Enough for now, until next week, with much love, cathy


Two years ago I was elected Commercial Farmers Union Chairman for Mashonaland East Province (for my sins). It covers nine districts and embraces 800 of the country's 3500 remaining commercial farmers. As I write I am close to the phone because a family in my province, in the district of Macheke, has been under seige all night. So called war-vets and their followers broke down their security fence last evening and converged on the homestead chanting blood curdling threats, built fires around the house, on the lawns and verandah, fired shots randomly, and the neighbours stood-by all night in case things got really out of hand. The police declined to react throughout, and I was only able to get the officer commanding the province on her cell phone early this morning. Under extreme pressure the police sent two details there who reported everything to be in order, and left. The family are still in the house surrounded. 40 farmers went to the police station to demand an explanation and a reaction from the member in charge, accompanied by a BBC film crew who were threatened by the officer if they continued to film. The provincial head of police is now on her way there to "talk to the farmers", and they and the BBC and other press have retired a couple of kilometers away to the local sports club for some breakfast and to await further developments. We have a lawyer on standby in case any of our farmers are arrested, which is likely as that has become the pattern in recent weeks - charges are trumped up and later withdrawn, but not before the farmers concerned and the community in general have had a rather unpleasant experience. (We have exercized a policy of not encouraging press involvement for many months now - to try to keep the temperature down, and to try to resolve issues by negotiation and without publicity - but I think it is generally accepted now that we have been wasting our time as there is no goodwill to draw on, and our approach is now to let the press report all that they can, as there is nothing to lose by them doing so.) (That was Saturday - it's now Frday. The seige ended on Tuesday afternoon when we managed to get the heirarchy of the Party involved, after they had begun to panic about the publicity both overseas and in the local press.

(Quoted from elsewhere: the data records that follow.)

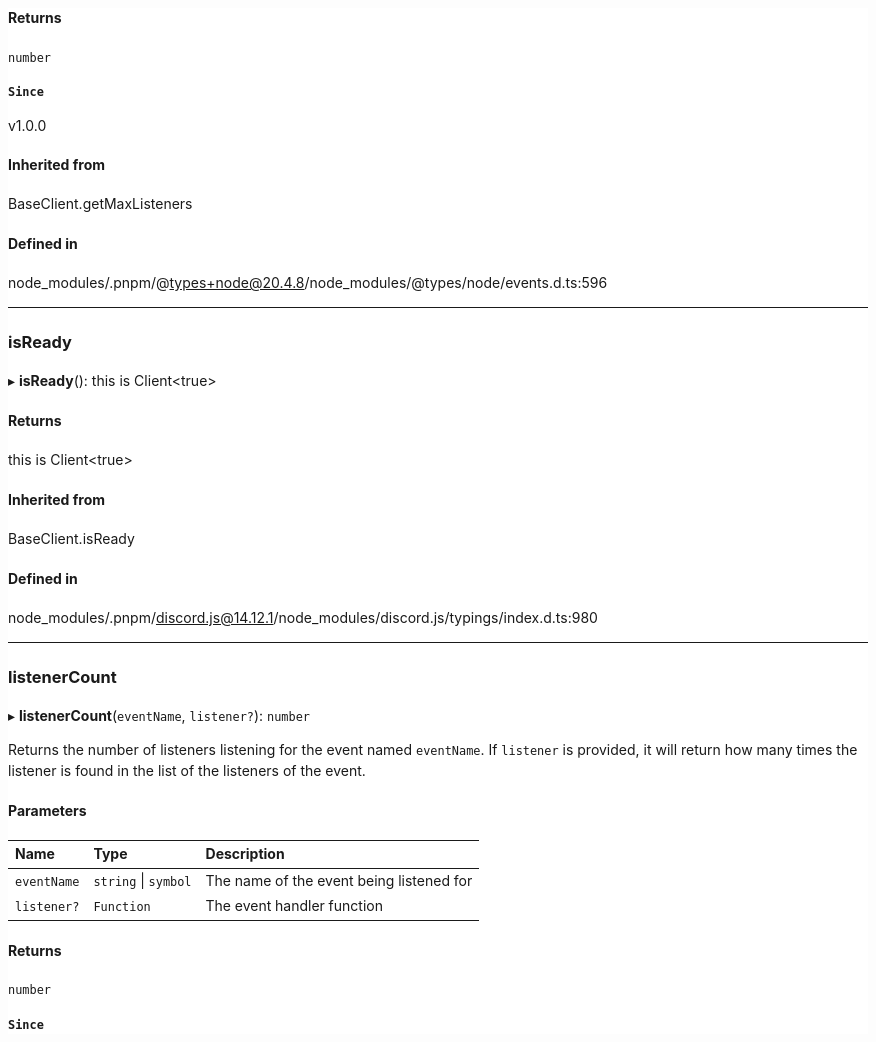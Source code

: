 #### Returns

`number`

**`Since`**

v1.0.0

#### Inherited from

BaseClient.getMaxListeners

#### Defined in

node_modules/.pnpm/@types+node@20.4.8/node_modules/@types/node/events.d.ts:596

___

### isReady

▸ **isReady**(): this is Client<true\>

#### Returns

this is Client<true\>

#### Inherited from

BaseClient.isReady

#### Defined in

node_modules/.pnpm/discord.js@14.12.1/node_modules/discord.js/typings/index.d.ts:980

___

### listenerCount

▸ **listenerCount**(`eventName`, `listener?`): `number`

Returns the number of listeners listening for the event named `eventName`.
If `listener` is provided, it will return how many times the listener is found
in the list of the listeners of the event.

#### Parameters

| Name | Type | Description |
| :------ | :------ | :------ |
| `eventName` | `string` \| `symbol` | The name of the event being listened for |
| `listener?` | `Function` | The event handler function |

#### Returns

`number`

**`Since`**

The couple were not able to leave the house, and nobody was allowed in, even with provisions so things became a bit desparate - especially as they ran out of cigarettes! The dogs were not allowed out of the hose for the four days, so soiled carpets etc., trees were cut down in the garden, and across the drive so that no vehicle could easily approach, and fires were burned all day and night upwind of the house so that smoke constantly permeated the home. The filth and rubbish, and empty beer containers were all over the garden. Anyway, that one is over.) I am afraid it was not an isolated incident. Last Sunday, during lunch, a farmer in the same area had a group of about 100 individuals rush into his tobacco seedbed site and set light to 300 beds. These are the seedling production units, for the early plantings of the irrigated crop, to be planted out into the fields from 1st September, grown and reaped during our summer, and sold in 2002. After sowing they are covered with a dry grass mulch, and a synthetic 'nappy liner' material for protection against frost - a very combustible combination. Direct loss there was in the order of Z$1 000 000, but the crop that would have been produced from the 120 Ha those seedbeds were to cater for, US$850 000 in foreign currency earnings for our country. (For a year we have been suffering fuel shortages with endless queues at the few filling stations that have anything to sell, and food shortages are looming, both due to a lack of foreign exchange to pay for imports. There are zero reserves.) The farmer concerned has been ordered to get off his farm, and no arrests have been made although the perpetrators are on the farm. The farmer and his family are refusing to leave, are resowing their seedbeds with a lot of help and support from the community, who are also putting in extra beds in case he is unable to produce them in time for planting, or is interfered with further.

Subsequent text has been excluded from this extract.